Na realidade, são regimes reiteradamente acusados de abusos e violações dos direitos humanos, incluindo a perseguição a opositores e dissidentes. Aliás, o ditador venezuelano Nicolás Maduro não foi ao encontro com medo de, no mínimo, ter que prestar depoimento perante a Justiça. Ele se justificou dizendo que não foi a Buenos Aires “por questões de segurança”, diante “das permanentes conspirações e ameaças”. Na realidade, a oposição argentina liderada pela presidente do PRO, Proposta Republicana, de centro-direita, Patrícia Bullrich, havia pedido a prisão de Maduro, caso pisasse em solo argentino, por crimes de lesa humanidade.

Já o uruguaio Lacalle Pou criticou a ideologização do grupo dizendo: “Não pode haver aqui um clube de amigos ideológicos. É na diversidade que estará a força desta organização”. E foi contundente ao dizer: “A declaração da Celac fala de respeito à democracia, aos direitos humanos e do cuidado às instituições, mas, claramente, existem países aqui que não respeitam nem as instituições, nem a democracia, nem os direitos humanos”. O presidente de centro-direita disse que “não é necessário ser de esquerda para defender a democracia”. Ou seja, pelo menos uma voz lúcida em meio a tantas outras fanatizadas ideologicamente.

Outro alvo de críticas do presidente uruguaio foi o Mercosul, que estaria impedindo que “o Uruguai se abra ao mundo”. Numa referência aos acordos que o seu país está costurando com a China e com a Nova Zelândia. Vale lembrar que, recentemente, ele apresentou pedido de ingresso formal no CPTPP, Acordo Abrangente e Progressivo de Parceria Transpacífica, formado por 11 países da Ásia e da América, entre os quais Chile e Peru. O Uruguai busca outros caminhos porque o Mercosul não decola. E isto acontece devido, em grande parte, à Argentina. Como acontece, por exemplo, com a possibilidade de um acordo do bloco com a União Europeia. Há muito que se discute isto. O Brasil teria condições de atender às exigências do dito acordo, porém a Argentina não. O que tem sido o entrave. Mas a petulância argentina não para. Veio na palavra do ministro da Economia, Sergio Massa, dizendo que o Uruguai é um “irmão menor” a quem Brasil e Argentina deveriam “cuidar”. É preciso salientar que o Mercosul está anos-luz de distância da União Europeia. Basta ver um das questões mais simples. Um cidadão para ir de um país ao outro, ao cruzar a fronteira precisa preencher um boletim de imigração.

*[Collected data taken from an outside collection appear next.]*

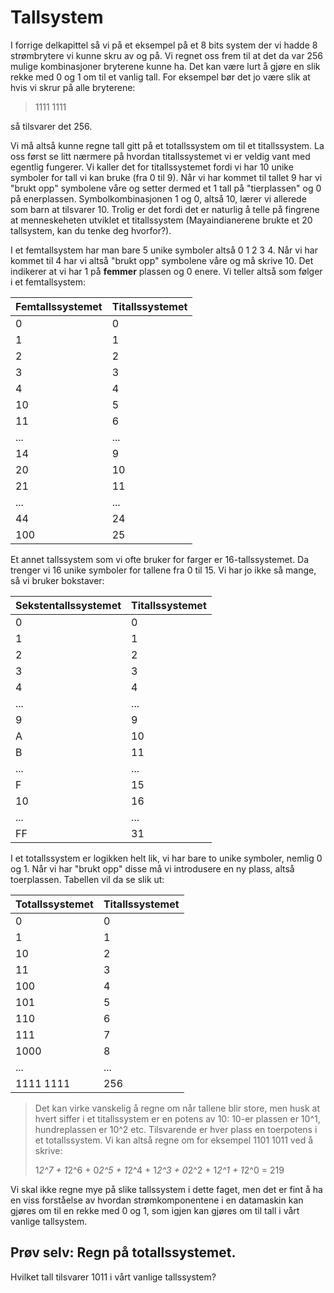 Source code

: 
# Tallsystem

I forrige delkapittel så vi på et eksempel på et 8 bits system der vi hadde 8 strømbrytere vi kunne skru av og på. Vi regnet oss frem til at det da var 256 mulige kombinasjoner bryterene kunne ha. Det kan være lurt å gjøre en slik rekke med 0 og 1 om til et vanlig tall. For eksempel bør det jo være slik at hvis vi skrur på alle bryterene: 
> 1111 1111 

så tilsvarer det 256.

Vi må altså kunne regne tall gitt på et totallssystem om til et titallssystem. La oss først se litt nærmere på hvordan titallssystemet vi er veldig vant med egentlig fungerer. Vi kaller det for titallssystemet fordi vi har 10 unike symboler for tall vi kan bruke (fra 0 til 9). Når vi har kommet til tallet 9 har vi "brukt opp" symbolene våre og setter dermed et 1 tall på "tierplassen" og 0 på enerplassen. Symbolkombinasjonen 1 og 0, altså 10, lærer vi allerede som barn at tilsvarer 10. Trolig er det fordi det er naturlig å telle på fingrene at menneskeheten utviklet et titallssystem (Mayaindianerene brukte et 20 tallsystem, kan du tenke deg hvorfor?).

I et femtallsystem har man bare 5 unike symboler altså 0 1 2 3 4. Når vi har kommet til 4 har vi altså "brukt opp" symbolene våre og må skrive 10. Det indikerer at vi har 1 på **femmer** plassen og 0 enere. Vi teller altså som følger i et femtallsystem:

| Femtallssystemet | Titallssystemet |
|------------------|-----------------|
|0                 |0                |
|1                 |1                |
|2                 |2                |
|3                 |3                |
|4                 |4                |
|10                |5                |
|11                |6                |
|...               |...              |
|14                |9                |
|20                |10               |
|21                |11               |
|...               |...              |
|44                |24               |
|100               |25               |


Et annet tallssystem som vi ofte bruker for farger er 16-tallssystemet. Da trenger vi 16 unike symboler for tallene fra 0 til 15. Vi har jo ikke så mange, så vi bruker bokstaver:

| Sekstentallssystemet | Titallssystemet |
|------------------|---------------------|
|0                 |0                    |
|1                 |1                    |
|2                 |2                    |
|3                 |3                    |
|4                 |4                    |
|...               |...                  |
|9                 |9                    |
|A                 |10                   |
|B                 |11                   |
|...               |...                  |
|F                 |15                   |
|10                |16                   |
|...               |...                  |
|FF                |31                   |


I et totallssystem er logikken helt lik, vi har bare to unike symboler, nemlig 0 og 1. Når vi har "brukt opp" disse må vi introdusere en ny plass, altså toerplassen. Tabellen vil da se slik ut:

| Totallssystemet | Titallssystemet  |
|------------------|-----------------|
|0                 |0                |
|1                 |1                |
|10                |2                |
|11                |3                |
|100               |4                |
|101               |5                |
|110               |6                |
|111               |7                |
|1000              |8                |
|...               |...              |
|1111 1111         |256              |

> Det kan virke vanskelig å regne om når tallene blir store, men husk at hvert siffer i et titallssystem er en potens av 10: 10-er plassen er 10^1, hundreplassen er 10^2 etc.
> Tilsvarende er hver plass en toerpotens i et totallssystem. Vi kan altså regne om for eksempel 1101 1011 ved å skrive: 
>
> 1*2^7 + 1*2^6 + 0*2^5 + 1*2^4 + 1*2^3 + 0*2^2 + 1*2^1 + 1*2^0 = 219

Vi skal ikke regne mye på slike tallssystem i dette faget, men det er fint å ha en viss forståelse av hvordan strømkomponentene i en datamaskin kan gjøres om til en rekke med 0 og 1, som igjen kan gjøres om til tall i vårt vanlige tallsystem.


## Prøv selv: Regn på totallssystemet.

Hvilket tall tilsvarer 1011 i vårt vanlige tallssystem?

Mas nem tudo foi negativo na efusiva reunião da Celac. A exceção da incoerência quanto à democracia, Lula ressaltou o que devem ser princípios básicos da organização, que “é um bloco que não está sob tutela estrangeira e por isso deve se unir em prol dos desafios globais, como defesa do meio ambiente e povos originários, igualdade de gênero, segurança alimentar e energética e o enfrentamento da pobreza e da fome”. Tudo isto poderia ser desenvolvido com credibilidade se houvesse coerência no bloco. O que só ocorrerá se ouvirem Lacalle Pou.